Другие, напротив, удобно устраивались в этой истории и сводили веру к гнозису или заверениям в вечности бытия, тем самым выхолащивая ее содержание и лишая смысла ожидание Второго пришествия. Они упускали из виду, что вера — не способ удобно устраиваться и измышлять системы ради игры ума, но столкновение с повседневностью, каждодневное обращение к Промыслу в страстном и смутном ожидании неведомого.

Епископ Киприан служил примером уравновешенности и умеренности. Он умел ждать, отдавая приоритет своим пастырским обязанностям и держась в тени вплоть до того дня, когда решил, что принесет своей пастве больше пользы открытым исповеданием веры, нежели собственным присутствием в мире. Он — образцовый представитель молчаливого и верного большинства.

Те христиане, которые не могли спокойно жить повседневной жизнью, желая себе смерти мученика, или же отпадали от веры, всегда были исключением. Прочие, коих было абсолютное большинство, жили повседневным героизмом, вопреки окружающим условиям храня в себе животворящую веру. Ириней не довольствовался изложением в общих чертах теологии истории — он жил в условиях, общих для всех христиан, сохраняя внутреннюю свободу, которая поддерживает сама себя и творит дело, начатое «руками» Отца Небесного.

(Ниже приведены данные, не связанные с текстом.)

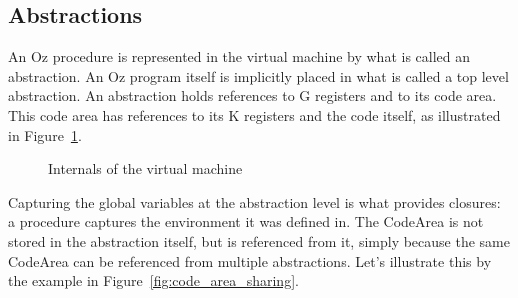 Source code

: \documentclass[a4paper]{memoir}
\begin{document}
\subsection{Abstractions}\label{sec:vm:abstractions}
An Oz procedure is represented in the virtual machine by what is called an abstraction. An Oz program itself is implicitly placed in what is called a top level abstraction.
An abstraction holds references to G registers and to its code area. This code
area has references to its K registers and the code itself, as illustrated in
Figure~\ref{fig:internal_virtual_machine}.

\begin{figure}[h]
\caption{Internals of the virtual machine}
\label{fig:internal_virtual_machine}
\end{figure}
Capturing the global variables at the abstraction level is what provides
closures: a procedure captures the environment it was defined in.
The CodeArea is not stored in the abstraction itself, but is referenced from
it, simply because the same CodeArea can be referenced from multiple
abstractions. Let's illustrate this by the example in
Figure~\ref{fig:code_area_sharing}.
\end{document}
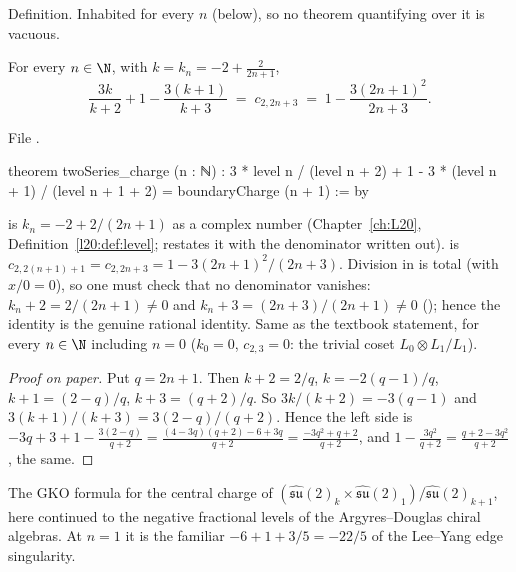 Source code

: \begin{status}
Definition. Inhabited for every $n$ (below), so no theorem quantifying over it is vacuous.
\end{status}

\begin{theorem}\label{l29:thm:charge}
For every $n\in\N$, with $k=k_n=-2+\frac{2}{2n+1}$,
\begin{equation*}
\frac{3k}{k+2}+1-\frac{3(k+1)}{k+3}\;=\;c_{2,2n+3}\;=\;1-\frac{3(2n+1)^2}{2n+3}.
\end{equation*}
\end{theorem}

\noindent File .
\begin{leancode}
theorem twoSeries_charge (n : ℕ) :
    3 * level n / (level n + 2) + 1 - 3 * (level n + 1) / (level n + 1 + 2) =
      boundaryCharge (n + 1) := by
\end{leancode}

\begin{dictionary}
 is $k_n=-2+2/(2n+1)$ as a complex number (Chapter~\ref{ch:L20}, Definition~\ref{l20:def:level};
 restates it with the denominator written out).  is
$c_{2,2(n+1)+1}=c_{2,2n+3}=1-3(2n+1)^2/(2n+3)$. Division in  is total (with $x/0=0$), so one must check that no
denominator vanishes: $k_n+2=2/(2n+1)\ne0$ and $k_n+3=(2n+3)/(2n+1)\ne0$ (); hence the
identity is the genuine rational identity. Same as the textbook statement, for every $n\in\N$ including $n=0$
($k_0=0$, $c_{2,3}=0$: the trivial coset $L_0\otimes L_1/L_1$).
\end{dictionary}

\begin{proof}[Proof on paper]
Put $q=2n+1$. Then $k+2=2/q$, $k=-2(q-1)/q$, $k+1=(2-q)/q$, $k+3=(q+2)/q$. So $3k/(k+2)=-3(q-1)$ and
$3(k+1)/(k+3)=3(2-q)/(q+2)$. Hence the left side is
$-3q+3+1-\frac{3(2-q)}{q+2}=\frac{(4-3q)(q+2)-6+3q}{q+2}=\frac{-3q^2+q+2}{q+2}$, and
$1-\frac{3q^2}{q+2}=\frac{q+2-3q^2}{q+2}$, the same.
\end{proof}

\begin{physics}
The GKO formula for the central charge of $(\widehat{\mathfrak{su}}(2)_k\times\widehat{\mathfrak{su}}(2)_1)/
\widehat{\mathfrak{su}}(2)_{k+1}$, here continued to the negative fractional levels of the Argyres--Douglas chiral
algebras. At $n=1$ it is the familiar $-6+1+3/5=-22/5$ of the Lee--Yang edge singularity.
\end{physics}

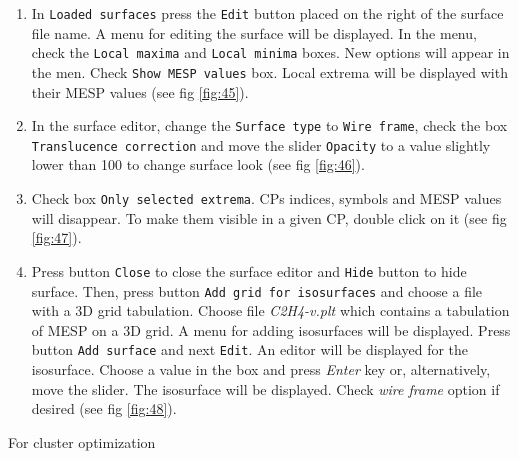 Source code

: \documentclass[a4paper,10pt]{article}
\begin{document}
\begin{enumerate}
\item In \texttt{Loaded surfaces} press the \texttt{Edit} button placed
on the right of the surface file name. A menu for editing the 
surface will be displayed. In the menu, check the \texttt{Local maxima} and
\texttt{Local minima} boxes. New options will appear in the men. Check
\texttt{Show MESP values} box. Local extrema will be displayed with
their MESP values (see fig \ref{fig:45}). 

\item In the surface editor, change the \texttt{Surface type}
to \texttt{Wire frame}, check the box \texttt{Translucence correction}
and move the slider \texttt{Opacity} to a value slightly lower than 100
to change surface look (see fig \ref{fig:46}). 

\item Check box \texttt{Only selected extrema}. CPs indices, symbols and 
MESP values will disappear. To make them visible in a given CP, double click 
on it (see fig \ref{fig:47}).

\item Press button \texttt{Close} to close the surface editor and \texttt{Hide}
button to hide surface. Then, press button \texttt{Add grid for isosurfaces}
and choose a file with a 3D grid tabulation. Choose file {\it C2H4-v.plt}
which contains a tabulation of MESP on a 3D grid. A menu for adding isosurfaces
will be displayed. Press button \texttt{Add surface} and next \texttt{Edit}.
An editor will be displayed for the isosurface. Choose a value in the box and
press {\it Enter} key or, alternatively, move the slider. The isosurface will
be displayed. Check {\it wire frame} option if desired (see fig \ref{fig:48}).

\end{enumerate}

\newpage

For cluster optimization
\end{document}
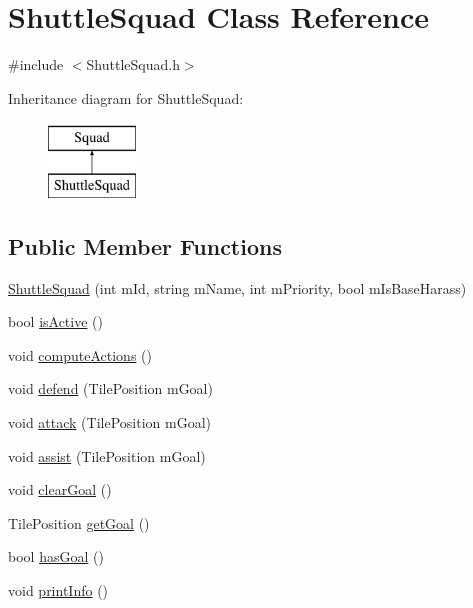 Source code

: \hypertarget{class_shuttle_squad}{
\section{ShuttleSquad Class Reference}
\label{class_shuttle_squad}
}


{\ttfamily \#include $<$ShuttleSquad.h$>$}

Inheritance diagram for ShuttleSquad:\begin{figure}[H]
\begin{center}
\leavevmode
\includegraphics[height=2.000000cm]{class_shuttle_squad}
\end{center}
\end{figure}
\subsection*{Public Member Functions}
\begin{DoxyCompactItemize}
\item 
\hyperlink{class_shuttle_squad_a1fe26ca2cbaf14e7d6981f94b2c7a34e}{ShuttleSquad} (int mId, string mName, int mPriority, bool mIsBaseHarass)
\item 
bool \hyperlink{class_shuttle_squad_a7200fe253df2b1e7c239becf1d5936db}{isActive} ()
\item 
void \hyperlink{class_shuttle_squad_a89cff150c53b894c7cfafb99f89027a5}{computeActions} ()
\item 
void \hyperlink{class_shuttle_squad_a0746bffe2a0155ccfd26e8834ce1c516}{defend} (TilePosition mGoal)
\item 
void \hyperlink{class_shuttle_squad_a8e2cb3b333d12671a39cdccf365b2af5}{attack} (TilePosition mGoal)
\item 
void \hyperlink{class_shuttle_squad_a28ccbaa15e04a38638879bb0a17f1186}{assist} (TilePosition mGoal)
\item 
void \hyperlink{class_shuttle_squad_a6017ba95442c3536da97c1c9fb4f68f4}{clearGoal} ()
\item 
TilePosition \hyperlink{class_shuttle_squad_a884fb24e4e9cc394cdec26db7ef0f591}{getGoal} ()
\item 
bool \hyperlink{class_shuttle_squad_abfcd03bfbb68fe3d8820304746083c11}{hasGoal} ()
\item 
void \hyperlink{class_shuttle_squad_a94b9ed957ba9c69fe6da501e8c816568}{printInfo} ()
\end{DoxyCompactItemize}


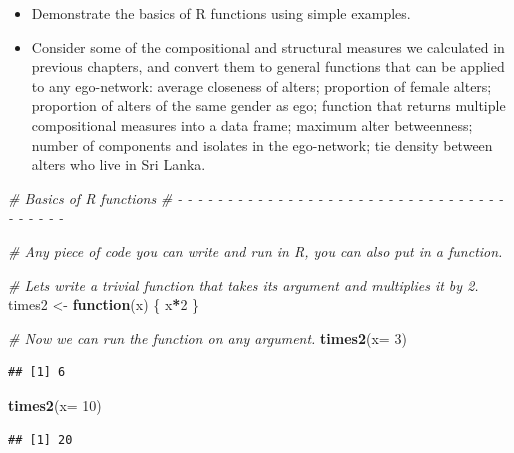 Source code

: \documentclass[
]{book}
\newenvironment{Shaded}{\begin{snugshade}}{\end{snugshade}}
\newcommand{\AttributeTok}[1]{\textcolor[rgb]{0.13,0.29,0.53}{#1}}
\newcommand{\CommentTok}[1]{\textcolor[rgb]{0.56,0.35,0.01}{\textit{#1}}}
\newcommand{\ControlFlowTok}[1]{\textcolor[rgb]{0.13,0.29,0.53}{\textbf{#1}}}
\newcommand{\DecValTok}[1]{\textcolor[rgb]{0.00,0.00,0.81}{#1}}
\newcommand{\FunctionTok}[1]{\textcolor[rgb]{0.13,0.29,0.53}{\textbf{#1}}}
\newcommand{\NormalTok}[1]{#1}
\newcommand{\OtherTok}[1]{\textcolor[rgb]{0.56,0.35,0.01}{#1}}
\newcommand{\SpecialCharTok}[1]{\textcolor[rgb]{0.81,0.36,0.00}{\textbf{#1}}}
\providecommand{\tightlist}{%
  \setlength{\itemsep}{0pt}\setlength{\parskip}{0pt}}
\begin{document}
\begin{itemize}
  \begin{itemize}
  \tightlist
  \item
    Demonstrate the basics of R functions using simple examples.
  \item
    Consider some of the compositional and structural measures we calculated in previous chapters, and convert them to general functions that can be applied to any ego-network: average closeness of alters; proportion of female alters; proportion of alters of the same gender as ego; function that returns multiple compositional measures into a data frame; maximum alter betweenness; number of components and isolates in the ego-network; tie density between alters who live in Sri Lanka.
  \end{itemize}
\end{itemize}

\begin{Shaded}
\begin{Highlighting}[]
\CommentTok{\# Basics of R functions}
\CommentTok{\# {-} {-} {-} {-} {-} {-} {-} {-} {-} {-} {-} {-} {-} {-} {-} {-} {-} {-} {-} {-} {-} {-} {-} {-} {-} {-} {-} {-} {-} {-} {-} {-} {-} {-} {-} {-} {-} {-} {-} }

\CommentTok{\# Any piece of code you can write and run in R, you can also put in a function.}

\CommentTok{\# Let\textquotesingle{}s write a trivial function that takes its argument and multiplies it by 2.}
\NormalTok{times2 }\OtherTok{\textless{}{-}} \ControlFlowTok{function}\NormalTok{(x) \{}
\NormalTok{  x}\SpecialCharTok{*}\DecValTok{2}
\NormalTok{\}}

\CommentTok{\# Now we can run the function on any argument.}
\FunctionTok{times2}\NormalTok{(}\AttributeTok{x=} \DecValTok{3}\NormalTok{)}
\end{Highlighting}
\end{Shaded}

\begin{verbatim}
## [1] 6
\end{verbatim}

\begin{Shaded}
\begin{Highlighting}[]
\FunctionTok{times2}\NormalTok{(}\AttributeTok{x=} \DecValTok{10}\NormalTok{)}
\end{Highlighting}
\end{Shaded}

\begin{verbatim}
## [1] 20
\end{verbatim}
\end{document}
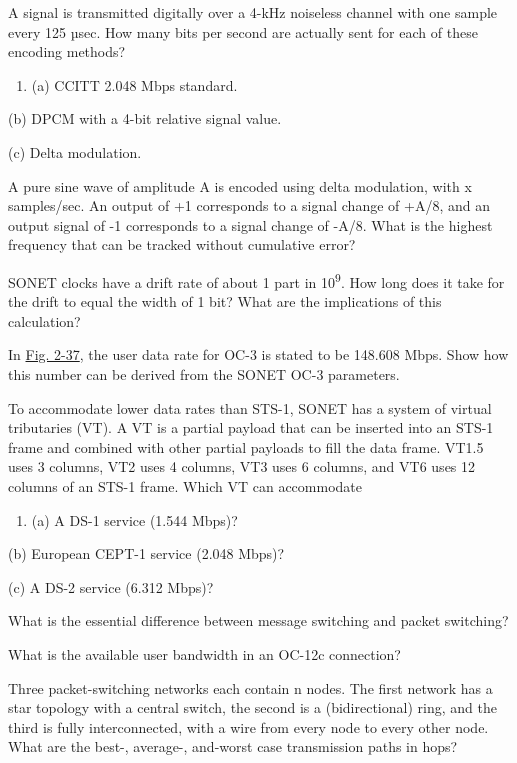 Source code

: A signal is transmitted digitally over a 4-kHz noiseless channel with
one sample every 125 µsec{.} How many bits per second are actually sent
for each of these encoding methods?

\begin{enumerate}
\def\labelenumi{\alph{enumi}.}
\item
  {}

  (a) CCITT 2.048 Mbps standard.
\end{enumerate}

(b) DPCM with a 4-bit relative signal value.

(c) Delta modulation.

A pure sine wave of amplitude {A} is encoded using delta modulation,
with {x} samples/sec. An output of +1 corresponds to a signal change of
+{A/}8, and an output signal of -1 corresponds to a signal change of
-{A/}8{.} What is the highest frequency that can be tracked without
cumulative error?

SONET clocks have a drift rate of about 1 part in 10\textsuperscript{9}.
How long does it take for the drift to equal the width of 1 bit? What
are the implications of this calculation?

In
\protect\hyperlink{0130661023_ch02lev1sec5.htmlux5cux23ch02fig37}{Fig.
2-37}, the user data rate for OC-3 is stated to be 148.608 Mbps. Show
how this number can be derived from the SONET OC-3 parameters.

To accommodate lower data rates than STS-1, SONET has a system of
virtual tributaries (VT). A VT is a partial payload that can be inserted
into an STS-1 frame and combined with other partial payloads to fill the
data frame. VT1.5 uses 3 columns, VT2 uses 4 columns, VT3 uses 6
columns, and VT6 uses 12 columns of an STS-1 frame. Which VT can
accommodate

\begin{enumerate}
\def\labelenumi{\alph{enumi}.}
\item
  {}

  (a) A DS-1 service (1.544 Mbps)?
\end{enumerate}

(b) European CEPT-1 service (2.048 Mbps)?

(c) A DS-2 service (6.312 Mbps)?

What is the essential difference between message switching and packet
switching?

What is the available user bandwidth in an OC-12c connection?

Three packet-switching networks each contain {n} nodes. The first
network has a star topology with a central switch, the second is a
(bidirectional) ring, and the third is fully interconnected, with a wire
from every node to every other node. What are the best-, average-,
and-worst case transmission paths in hops?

Повседневные обязанности, исполнявшиеся христианином в кругу семьи, на работе, в отношении государства, не являлись исключительно его личным делом, но представляли собой включение его свободы в великое хозяйство, управляемое Богом. То, что составляет сущность христианина и его миссии, постоянно выходит за пределы человеческой практики, даже деятельности апостолов. Христианство выступает в качестве Церкви, дарующей надежду, и в любом ином качестве утрачивает смысл своего существования.

Разрываясь между настоящим и будущим, между повседневной жизнью и жизнью обетованной, христианин, подобно Иринею, не стремился прочно обосноваться на земле, всем своим существом устремляясь к Богу. Эта надежда преобладала, но вместе с тем и не мешала ему исполнять свои земные обязанности, лишь смещая их центр тяжести ради соединения с незримой рукой, которая есть начало и конец всего.

Игнатий и Бландина, Юстин и Перпетуя и все безымянные мученики, свидетельствовавшие о вере в Лионе, Риме или Карфагене, позволяют нам понять, что особенностью христианства является не чудо, хотя чудесами изобилуют рассказы об их «страстях», но вера, преображающая повседневную жизнь, и надежда, позволяющая преодолеть трагизм бытия, ведущая сквозь ночной мрак.

Тех, кто знакомится с жизнью первых поколений христиан, и прежде всего с мучениками за веру, с их повседневными опасностями и неуверенностью в завтрашнем дне, больше всего поражает их радость жизни и вместе с тем бесстрашная готовность умереть. Если философия могла лишь утешить, унять страх, то Евангелие «зажигало зарю» в конце ночи. Однако ни язычники Лиона, ни император Марк Аврелий не могли или не хотели узнать этого свидетельства.

В середине II века еще напряженно ждали конца

света, что нашло свое отражение и на последней странице «Дидахе», но это ожидание постепенно ослабевало, уступая место более личному желанию во славе соединиться с Христом. Журчание живой воды, проистекающей из глубины веры Игнатия и словно бы побуждающей: «Идите к Отцу», находило горячий отклик в поколении первых христиан, совершая переворот в их душах, вселяя уверенность и покой в их очищенные сердца. Для тех, кто ждет и бодрствует, Бог зажигает свет зари.